Primitive Root 原根

题意：给定模P，n个c,判断c是否是p的原根，

《数论概论》中“幂模p与原根”一章中有提到阶的概念：  如果gcd(c,p)=1，则a模p的阶是指使得

a^d=1（mod p）的最小指数d(d>=1)； 例如2、3、4、5、6模7的阶分别是3、6、3、6、2。

重要性质： 一个数a模p的阶e总能整除p-1。  所以可以枚举p-1的所有因子factor 

（不包括p-1），如果存

在小于p-1的因子满足a^factor=1(mod p) 则说明a模p的阶不是p-1；

#include <iostream>
#include <cstdio>
#include <cstring>
#include <string>
#include <cmath>
#include <queue>
#include <vector>
#include <stack>
#include <algorithm>
using namespace std;
int a[10000];
int mod,cnt;

void pr(int p)
{
     a[0]=1;cnt=0;
     for(int i=2;i<=(int)sqrt(p);i++)
     {
           if(p%i==0)
           {
               a[++cnt]=i;
               a[++cnt]=p/i;
           }
     }
}

ll powmod(ll x,ll n)
{
    if(n==0) return 1%mod;
    ll temp=powmod(x,n>>1);
    temp=temp*temp%mod;
    if(n&1) temp=temp*x%mod;
    return temp;
}

int main()
{
    int n;
    while(scanf("%d%d",&mod,&n)&&mod||n)
    {
        int c;
        for(int i=1;i<=n;i++)
        {
            bool tag=false;
            memset(a,0,sizeof(a));
            scanf("%d",&c);
            pr(mod-1);
            for(int j=0;j<=cnt;j++)
            {
                if(powmod(c,a[j])==1)
                {
                    tag=true;
                    break;
                }
            }
            if(powmod(c,mod-1)!=1)  tag=false;
            if(tag) printf("NO\n");
            else printf("YES\n");
        }
    }
    return 0;
}

In the field of Cryptography, prime numbers play an important role.
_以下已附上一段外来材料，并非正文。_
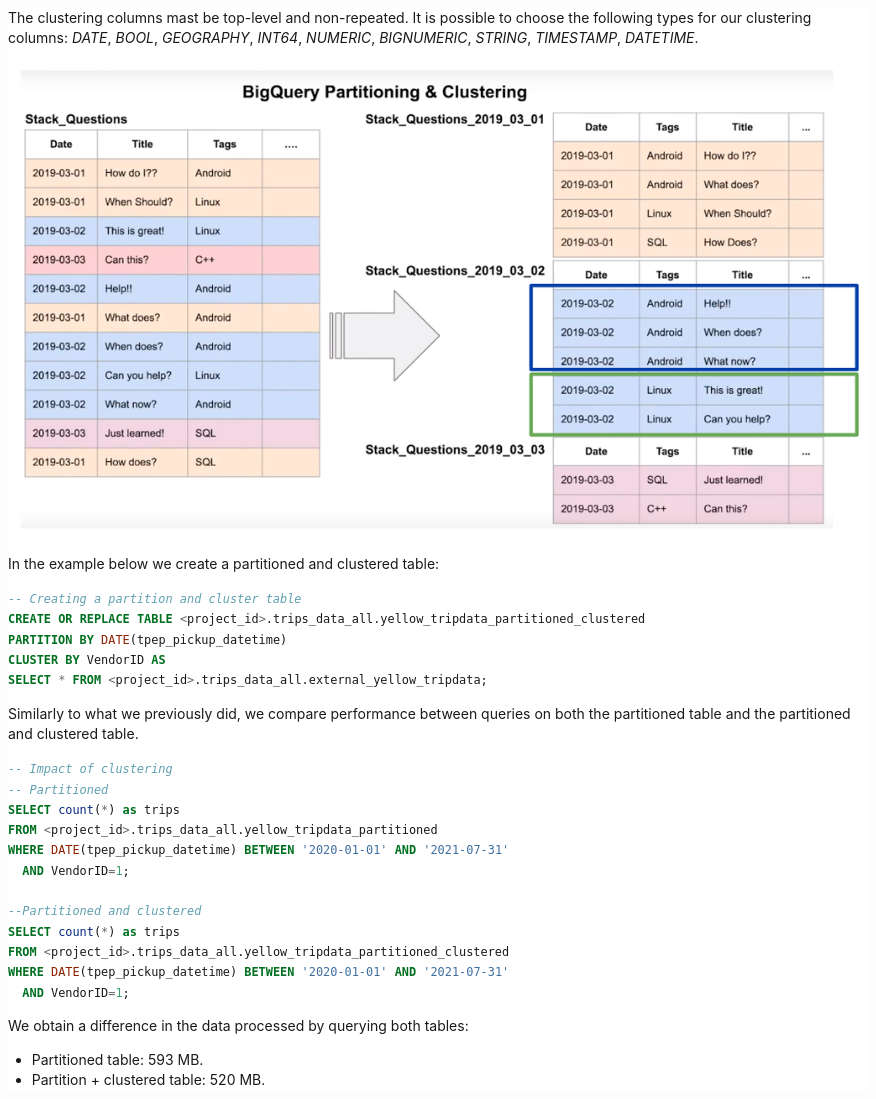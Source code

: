 The clustering columns mast be top-level and non-repeated. It is possible to choose the following types for our clustering columns:
_DATE_, _BOOL_, _GEOGRAPHY_, _INT64_, _NUMERIC_, _BIGNUMERIC_, _STRING_, _TIMESTAMP_, _DATETIME_.

![bq clustering](../images/bq_clustering.png)

In the example below we create a partitioned and clustered table:

```sql
-- Creating a partition and cluster table
CREATE OR REPLACE TABLE <project_id>.trips_data_all.yellow_tripdata_partitioned_clustered
PARTITION BY DATE(tpep_pickup_datetime)
CLUSTER BY VendorID AS
SELECT * FROM <project_id>.trips_data_all.external_yellow_tripdata;
```

Similarly to what we previously did, we compare performance between queries on both the partitioned table and the partitioned and clustered table.

```sql
-- Impact of clustering
-- Partitioned
SELECT count(*) as trips
FROM <project_id>.trips_data_all.yellow_tripdata_partitioned
WHERE DATE(tpep_pickup_datetime) BETWEEN '2020-01-01' AND '2021-07-31'
  AND VendorID=1;

--Partitioned and clustered
SELECT count(*) as trips
FROM <project_id>.trips_data_all.yellow_tripdata_partitioned_clustered
WHERE DATE(tpep_pickup_datetime) BETWEEN '2020-01-01' AND '2021-07-31'
  AND VendorID=1;
```
We obtain a difference in the data processed by querying both tables:
* Partitioned table: 593 MB.
* Partition + clustered table: 520 MB.
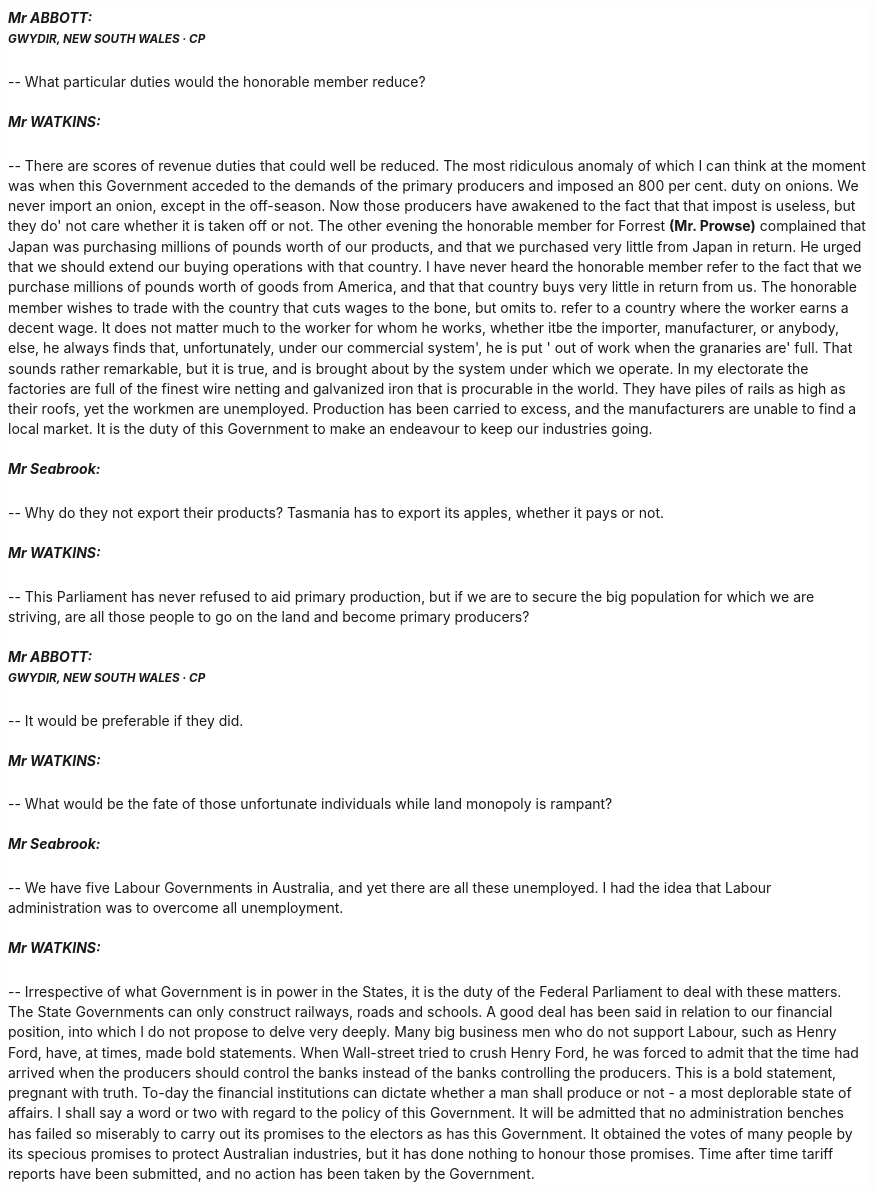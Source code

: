 ##### Mr ABBOTT:<br><small class="text-muted">GWYDIR, NEW SOUTH WALES &middot; CP</small>

-- What particular duties would the honorable member reduce? 

##### Mr WATKINS:

-- There are scores of revenue duties that could well be reduced. The most ridiculous anomaly of which I can think at the moment was when this Government acceded to the demands of the primary producers and imposed an 800 per cent. duty on onions. We never import an onion, except in the off-season. Now those producers have awakened to the fact that that impost is useless, but they do' not care whether it is taken off or not. The other evening the honorable member for Forrest  **(Mr. Prowse)**  complained that Japan was purchasing millions of pounds worth of our products, and that we purchased very little from Japan in return. He urged that we should extend our buying operations with that country. I have never heard the honorable member refer to the fact that we purchase millions of pounds worth of goods from America, and that that country buys very little in return from us. The honorable member wishes to trade with the country that cuts wages to the bone, but omits to. refer to a country where the worker earns a decent wage. It does not matter much to the worker for whom he works, whether itbe the importer, manufacturer, or anybody, else, he always finds that, unfortunately, under our commercial system', he is put ' out of work when the granaries are' full. That sounds rather remarkable, but it is true, and is brought about by the system under which we operate. In my electorate the factories are full of the finest wire netting and galvanized iron that is procurable in the world. They have piles of rails as high as their roofs, yet the workmen are unemployed. Production has been carried to excess, and the manufacturers are unable to find a local market. It is the duty of this Government to make an endeavour to keep our industries going. 

##### Mr Seabrook:

-- Why do they not export their products? Tasmania has to export its apples, whether it pays or not. 

##### Mr WATKINS:

-- This Parliament has never refused to aid primary production, but if we are to secure the big population for which we are striving, are all those people to go on the land and become primary producers? 

##### Mr ABBOTT:<br><small class="text-muted">GWYDIR, NEW SOUTH WALES &middot; CP</small>

-- It would be preferable if they did. 

##### Mr WATKINS:

-- What would be the fate of those unfortunate individuals while land monopoly is rampant? 

##### Mr Seabrook:

-- We have five Labour Governments in Australia, and yet there are all these unemployed. I had the idea that Labour administration was to overcome all unemployment. 

##### Mr WATKINS:

-- Irrespective of what Government is in power in the States, it is the duty of the Federal Parliament to deal with these matters. The State Governments can only construct railways, roads and schools. A good deal has been said in relation to our financial position, into which I do not propose to delve very deeply. Many big business men who do not support Labour, such as Henry Ford, have, at times, made bold statements. When Wall-street tried to crush Henry Ford, he was forced to admit that the time had arrived when the producers should control the banks instead of the banks controlling the producers. This is a bold statement, pregnant with truth. To-day the financial institutions can dictate whether a man shall produce or not - a most deplorable state of affairs. I shall say a word or two with regard to the policy of this Government. It will be admitted that no administration benches has failed so miserably to carry out its promises to the electors as has this Government. It obtained the votes of many people by its specious promises to protect Australian industries, but it has done nothing to honour those promises. Time after time tariff reports have been submitted, and no action has been taken by the Government.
We are interested in a scheme called "Diffie-Hellman" key exchange which allows two communicating parties to exchange a secret key. This method requires a prime number p and r which is a primitive root of p to be publicly known. For a prime number p, r is a primitive root if and only if it's exponents r, r², r³, ... , r^p-1 are distinct (mod p).

Cryptography Experts Group (CEG) is trying to develop such a system. They want to have a list of prime numbers and their primitive roots. You are going to write a program to help them. Given a prime number p and another integer r < p , you need to tell whether r is a primitive root of p.

Input

There will be multiple test cases. Each test case starts with two integers p ( p < 2 ³¹ ) and n (1 ≤ n ≤ 100 ) separated by a space on a single line. p is the prime number we want to use and n is the number of candidates we need to check. Then n lines follow each containing a single integer to check. An empty line follows each test case and the end of test cases is indicated by p=0 and n=0 and it should not be processed. The number of test cases is atmost 60.

Output

For each test case print "YES" (quotes for clarity) if r is a primitive root of p and "NO" (again quotes for clarity) otherwise.

Example

Input:
5 2
3
4

7 2
3
4

0 0


Output:
YES
NO
YES
NO

Explanation

In the first test case 3¹, 3² , 3³ and 3⁴ are respectively 3, 4, 2 and 1 (mod 5). So, 3 is a primitive root of 5.

4¹, 4² , 4³ and 4⁴ are respectively 4, 1, 4 and 1 respectively. So, 4 is not a primitive root of 5.